Website design was never included in my curriculum besides one introduction class. Through personal projects I have successfully learned how to make a dynamic blog that is hosted for free giving me complete control over the look of the website. I achieved this by using Jekyll, at static site generator that is able to create web pages dynamically by taking information from markdown files. All the blog posts for my portfolio website (the one you are on right now) also uses this same system. To get free hosting, I utilized GitHub pages which integrates well with Jekyll. With a couple of CSS tricks and a couple of lines of JavaScript, I was able to successfully build the first iteration of the website in about four hours (including the design process with a little help from my friend/roommate/classmate Ian Dupont).
A lot of time was spent after the first iteration with my capstone partner Rose Marshall tweaking web pages’ grammer, including more information, adding tabs, adding a landing page, and cleaning up CSS styling. This collaborative process worked well once I had a foundation for my partner to critique. In addition, Rose was also able to work with Ian in designing our logo which now lies on our landing page.
Aside from the website, I was also successful in completing other important aspects of this capstone. Chapter 3 of my capstone summary is on its first complete draft, and I have started Chapter 4 explaining how the main program I have written combines files from the Clery Act data. That same main program also now has unit testing so I can confirm that all parts of the program are working correctly. Both my validation program and unit testing have confirmed that all data is being combined correctly. Along with unit testing also came some code cleanup to make the program easier to read.

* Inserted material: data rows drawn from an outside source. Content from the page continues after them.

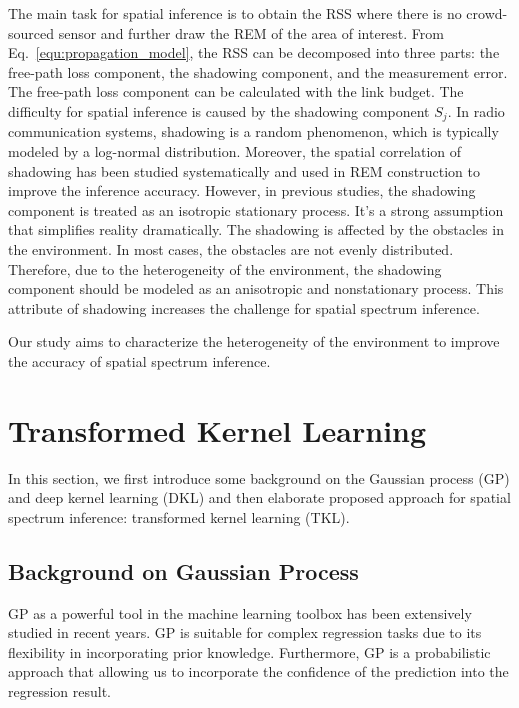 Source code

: \documentclass[journal, oneside, twocolumn]{IEEEtran}
\begin{document}
The main task for spatial inference is to obtain the RSS where there is no crowd-sourced sensor and further draw the REM of the area of interest. From Eq.~\eqref{equ:propagation_model}, the RSS can be decomposed into three parts: the free-path loss component, the shadowing component, and the measurement error. The free-path loss component can be calculated with the link budget. The difficulty for spatial inference is caused by the shadowing component $S_j$\cite{Xu2021}. In radio communication systems, shadowing is a random phenomenon, which is typically modeled by a log-normal distribution\cite{Cho2010}. Moreover, the spatial correlation of shadowing has been studied systematically\cite{Agrawal2009, Gudmundson1991} and used in REM construction to improve the inference accuracy\cite{Han2019, Sato2017, Xu2021}. However, in previous studies, the shadowing component is treated as an isotropic stationary process. It's a strong assumption that simplifies reality dramatically. The shadowing is affected by the obstacles in the environment. In most cases, the obstacles are not evenly distributed. Therefore, due to the heterogeneity of the environment, the shadowing component should be modeled as an anisotropic and nonstationary process. This attribute of shadowing increases the challenge for spatial spectrum inference. 

Our study aims to characterize the heterogeneity of the environment to improve the accuracy of spatial spectrum inference.

\section{Transformed Kernel Learning}

In this section, we first introduce some background on the Gaussian process (GP) and deep kernel learning (DKL) and then elaborate proposed approach for spatial spectrum inference: transformed kernel learning (TKL).

\subsection{Background on Gaussian Process}
GP as a powerful tool in the machine learning toolbox \cite{Rasmussen2006} has been extensively studied in recent years\cite{Damianou2013, Wilson2013,Duvenaud2014a,Salimbeni2017a, Lee2018,Wilson2019}. GP is suitable for complex regression tasks due to its flexibility in incorporating prior knowledge. Furthermore, GP is a probabilistic approach that allowing us to incorporate the confidence of the prediction into the regression result.
\end{document}
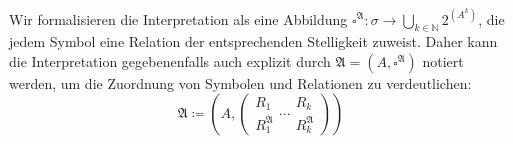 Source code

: Wir formalisieren die Interpretation als eine Abbildung $\square^{\mathfrak{A}}:\sigma\rightarrow\bigcup_{k\in\mathbb{N}}2^{\left(A^{k}\right)}$,
die jedem Symbol eine Relation der entsprechenden Stelligkeit zuweist.
Daher kann die Interpretation gegebenenfalls auch explizit durch $\mathfrak{A}=\left(A,\square^{\mathfrak{A}}\right)$
notiert werden, um die Zuordnung von Symbolen und Relationen zu verdeutlichen:
\[
\mathfrak{A}\coloneqq\left(A,\left(\begin{array}{c}
R_{1}\\
R_{1}^{\mathfrak{A}}
\end{array}\cdots\begin{array}{c}
R_{k}\\
R_{k}^{\mathfrak{A}}
\end{array}\right)\right)
\]

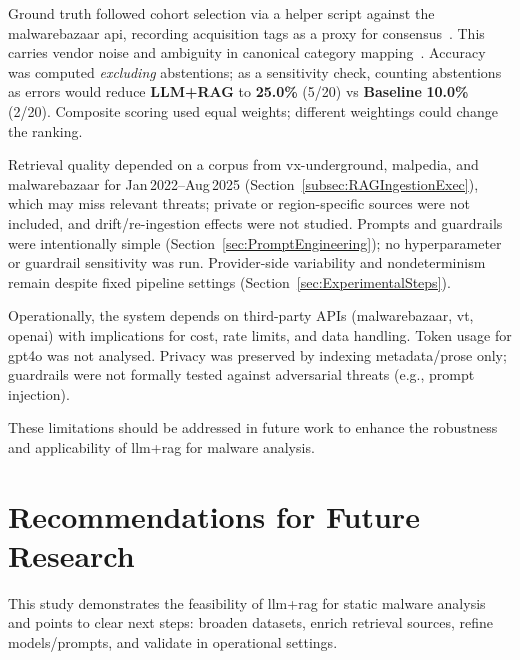 Ground truth followed cohort selection via a helper script against the \gls{malwarebazaar}
\gls{api}, recording acquisition tags as a proxy for consensus~\cite{rexisSamplesExtractorScript}.
This carries vendor noise and ambiguity in canonical category mapping~\cite{gaber2024malware}.
Accuracy was computed \textit{excluding} abstentions; as a sensitivity check, counting abstentions
as errors would reduce \textbf{LLM+RAG} to \textbf{25.0\%} (5/20) vs \textbf{Baseline}
\textbf{10.0\%} (2/20). Composite scoring used equal weights; different weightings could change the
ranking.

Retrieval quality depended on a corpus from \gls{vx-underground}, \gls{malpedia}, and
\gls{malwarebazaar} for Jan\,2022--Aug\,2025 (Section~\ref{subsec:RAGIngestionExec}), which may
miss relevant threats; private or region-specific sources were not included, and drift/re-ingestion
effects were not studied. Prompts and guardrails were intentionally simple
(Section~\ref{sec:PromptEngineering}); no hyperparameter or guardrail sensitivity was run.
Provider-side variability and nondeterminism remain despite fixed pipeline settings
(Section~\ref{sec:ExperimentalSteps}).

Operationally, the system depends on third-party APIs (\gls{malwarebazaar}, \gls{vt}, \gls{openai})
with implications for cost, rate limits, and data handling. Token usage for \gls{gpt4o} was not
analysed. Privacy was preserved by indexing metadata/prose only; guardrails were not formally
tested against adversarial threats (e.g., prompt injection).

These limitations should be addressed in future work to enhance the robustness and applicability of
\gls{llm}+\gls{rag} for malware analysis.

\section{Recommendations for Future Research}\label{sec:RecommendationsFutureWork}
This study demonstrates the feasibility of \gls{llm}+\gls{rag} for static malware analysis and
points to clear next steps: broaden datasets, enrich retrieval sources, refine models/prompts, and
validate in operational settings.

In my last blog post I also mentioned the desire to make a data duplication program, where the duplicated data would reflect research-backed predictions. The logic behind the program was to show the discrepancy between the data reported to what researchers believed should be the reported figures. After attempting to make this program, it was apparent that the difficulty would not be the coding portion of this program, but instead finding the statistics that applied to each specific crime. This is why I have a program that is ready to create a duplicate dataset, but the statistics to use for this program will have to be found later this semester.
Keeping on schedule, as of this week I have successfully found some significant and compelling visualizations based on some brief data exploration. Using Jupyter Notebook and Matplotlib (and some Altair) I was able to visualize multiple years’ worth of statistics based on the sector of each institution. Each visualization is located on our website’s data visualization page. The only visualization barrier that I will have to figure out in the next month is how to include multiple Altair visualizations on the same page with custom styling.